Your assignment:
Please reproduce the entries below exactly, leaving the pictures out.

┌─ Exercise material

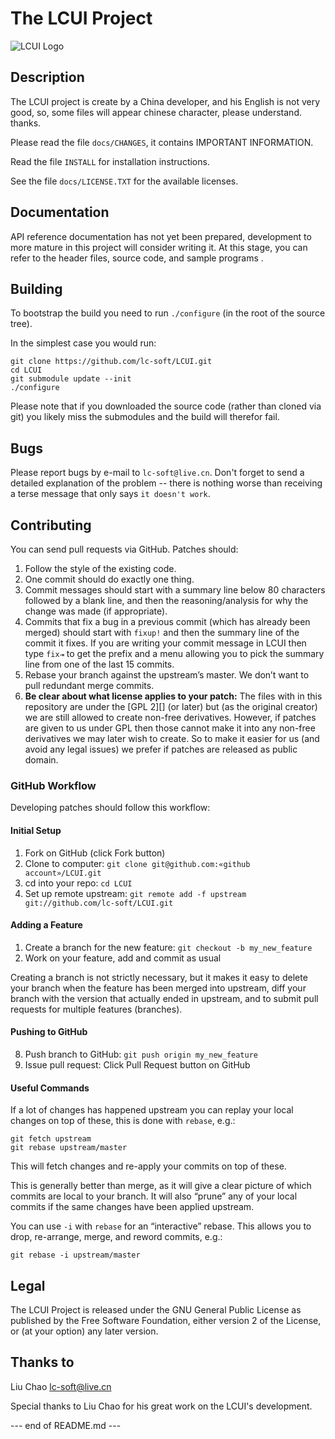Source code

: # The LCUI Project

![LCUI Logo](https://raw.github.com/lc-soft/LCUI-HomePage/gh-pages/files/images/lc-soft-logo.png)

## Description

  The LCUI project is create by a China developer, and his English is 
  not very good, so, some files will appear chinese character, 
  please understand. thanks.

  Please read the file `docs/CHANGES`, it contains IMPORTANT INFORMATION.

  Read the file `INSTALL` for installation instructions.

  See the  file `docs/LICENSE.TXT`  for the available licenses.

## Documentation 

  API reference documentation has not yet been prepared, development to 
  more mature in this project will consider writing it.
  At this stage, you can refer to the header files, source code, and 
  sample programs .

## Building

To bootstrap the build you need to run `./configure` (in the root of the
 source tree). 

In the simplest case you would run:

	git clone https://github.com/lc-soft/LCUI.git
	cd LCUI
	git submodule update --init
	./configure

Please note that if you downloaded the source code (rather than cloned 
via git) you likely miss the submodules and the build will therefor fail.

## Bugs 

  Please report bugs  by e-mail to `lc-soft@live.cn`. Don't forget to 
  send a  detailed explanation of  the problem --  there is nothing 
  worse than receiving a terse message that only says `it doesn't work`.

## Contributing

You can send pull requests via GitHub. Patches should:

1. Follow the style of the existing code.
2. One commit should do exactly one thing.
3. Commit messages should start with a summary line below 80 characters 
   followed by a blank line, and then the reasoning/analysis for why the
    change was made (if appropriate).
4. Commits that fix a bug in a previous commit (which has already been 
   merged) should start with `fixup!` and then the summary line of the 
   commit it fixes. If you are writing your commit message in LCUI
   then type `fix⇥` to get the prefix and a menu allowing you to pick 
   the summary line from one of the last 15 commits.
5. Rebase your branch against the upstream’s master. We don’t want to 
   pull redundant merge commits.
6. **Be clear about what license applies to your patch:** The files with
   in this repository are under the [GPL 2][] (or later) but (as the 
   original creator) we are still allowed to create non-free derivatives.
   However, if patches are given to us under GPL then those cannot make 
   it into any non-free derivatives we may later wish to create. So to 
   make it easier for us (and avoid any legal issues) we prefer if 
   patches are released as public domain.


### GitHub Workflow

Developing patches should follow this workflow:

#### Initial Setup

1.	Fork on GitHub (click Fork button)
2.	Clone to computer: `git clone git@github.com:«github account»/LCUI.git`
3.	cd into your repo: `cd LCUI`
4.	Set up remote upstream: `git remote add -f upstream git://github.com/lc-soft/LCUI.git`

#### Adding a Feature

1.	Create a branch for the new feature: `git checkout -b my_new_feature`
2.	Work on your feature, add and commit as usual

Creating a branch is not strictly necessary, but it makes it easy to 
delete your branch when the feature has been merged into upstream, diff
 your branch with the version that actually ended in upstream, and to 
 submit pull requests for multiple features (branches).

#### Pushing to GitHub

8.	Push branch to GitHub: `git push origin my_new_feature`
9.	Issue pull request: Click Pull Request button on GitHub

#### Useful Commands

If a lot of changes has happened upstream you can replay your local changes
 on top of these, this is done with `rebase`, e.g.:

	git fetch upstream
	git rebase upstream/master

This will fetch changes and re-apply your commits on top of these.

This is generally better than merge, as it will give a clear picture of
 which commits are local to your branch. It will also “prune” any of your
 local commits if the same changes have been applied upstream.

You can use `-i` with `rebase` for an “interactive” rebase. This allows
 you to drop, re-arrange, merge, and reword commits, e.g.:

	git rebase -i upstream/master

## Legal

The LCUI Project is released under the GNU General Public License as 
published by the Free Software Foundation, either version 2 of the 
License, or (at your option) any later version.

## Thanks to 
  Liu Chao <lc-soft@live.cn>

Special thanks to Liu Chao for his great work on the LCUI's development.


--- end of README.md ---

└─

Response box:
Source code

: # The LCUI Project

![LCUI Logo](https://raw.github.com/lc-soft/LCUI-HomePage/gh-pages/files/images/lc-soft-logo.png)

## Description

  The LCUI project is create by a China developer, and his English is 
  not very good, so, some files will appear chinese character, 
  please understand. thanks.

  Please read the file `docs/CHANGES`, it contains IMPORTANT INFORMATION.

  Read the file `INSTALL` for installation instructions.

  See the  file `docs/LICENSE.TXT`  for the available licenses.

## Documentation 

  API reference documentation has not yet been prepared, development to 
  more mature in this project will consider writing it.
  At this stage, you can refer to the header files, source code, and 
  sample programs .

## Building

To bootstrap the build you need to run `./configure` (in the root of the
 source tree). 

In the simplest case you would run:

	git clone https://github.com/lc-soft/LCUI.git
	cd LCUI
	git submodule update --init
	./configure

Please note that if you downloaded the source code (rather than cloned 
via git) you likely miss the submodules and the build will therefor fail.

## Bugs 

  Please report bugs  by e-mail to `lc-soft@live.cn`. Don't forget to 
  send a  detailed explanation of  the problem --  there is nothing 
  worse than receiving a terse message that only says `it doesn't work`.

## Contributing

You can send pull requests via GitHub. Patches should:

1. Follow the style of the existing code.
2. One commit should do exactly one thing.
3. Commit messages should start with a summary line below 80 characters 
   followed by a blank line, and then the reasoning/analysis for why the
    change was made (if appropriate).
4. Commits that fix a bug in a previous commit (which has already been 
   merged) should start with `fixup!` and then the summary line of the 
   commit it fixes. If you are writing your commit message in LCUI
   then type `fix⇥` to get the prefix and a menu allowing you to pick 
   the summary line from one of the last 15 commits.
5. Rebase your branch against the upstream’s master. We don’t want to 
   pull redundant merge commits.
6. **Be clear about what license applies to your patch:** The files with
   in this repository are under the [GPL 2][] (or later) but (as the 
   original creator) we are still allowed to create non-free derivatives.
   However, if patches are given to us under GPL then those cannot make 
   it into any non-free derivatives we may later wish to create. So to 
   make it easier for us (and avoid any legal issues) we prefer if 
   patches are released as public domain.


### GitHub Workflow

Developing patches should follow this workflow:

#### Initial Setup

1.	Fork on GitHub (click Fork button)
2.	Clone to computer: `git clone git@github.com:«github account»/LCUI.git`
3.	cd into your repo: `cd LCUI`
4.	Set up remote upstream: `git remote add -f upstream git://github.com/lc-soft/LCUI.git`

#### Adding a Feature

1.	Create a branch for the new feature: `git checkout -b my_new_feature`
2.	Work on your feature, add and commit as usual

Creating a branch is not strictly necessary, but it makes it easy to 
delete your branch when the feature has been merged into upstream, diff
 your branch with the version that actually ended in upstream, and to 
 submit pull requests for multiple features (branches).

#### Pushing to GitHub

8.	Push branch to GitHub: `git push origin my_new_feature`
9.	Issue pull request: Click Pull Request button on GitHub

#### Useful Commands

If a lot of changes has happened upstream you can replay your local changes
 on top of these, this is done with `rebase`, e.g.:

	git fetch upstream
	git rebase upstream/master

This will fetch changes and re-apply your commits on top of these.

This is generally better than merge, as it will give a clear picture of
 which commits are local to your branch. It will also “prune” any of your
 local commits if the same changes have been applied upstream.

You can use `-i` with `rebase` for an “interactive” rebase. This allows
 you to drop, re-arrange, merge, and reword commits, e.g.:

	git rebase -i upstream/master

## Legal

The LCUI Project is released under the GNU General Public License as 
published by the Free Software Foundation, either version 2 of the 
License, or (at your option) any later version.

## Thanks to 
  Liu Chao <lc-soft@live.cn>

Special thanks to Liu Chao for his great work on the LCUI's development.


--- end of README.md ---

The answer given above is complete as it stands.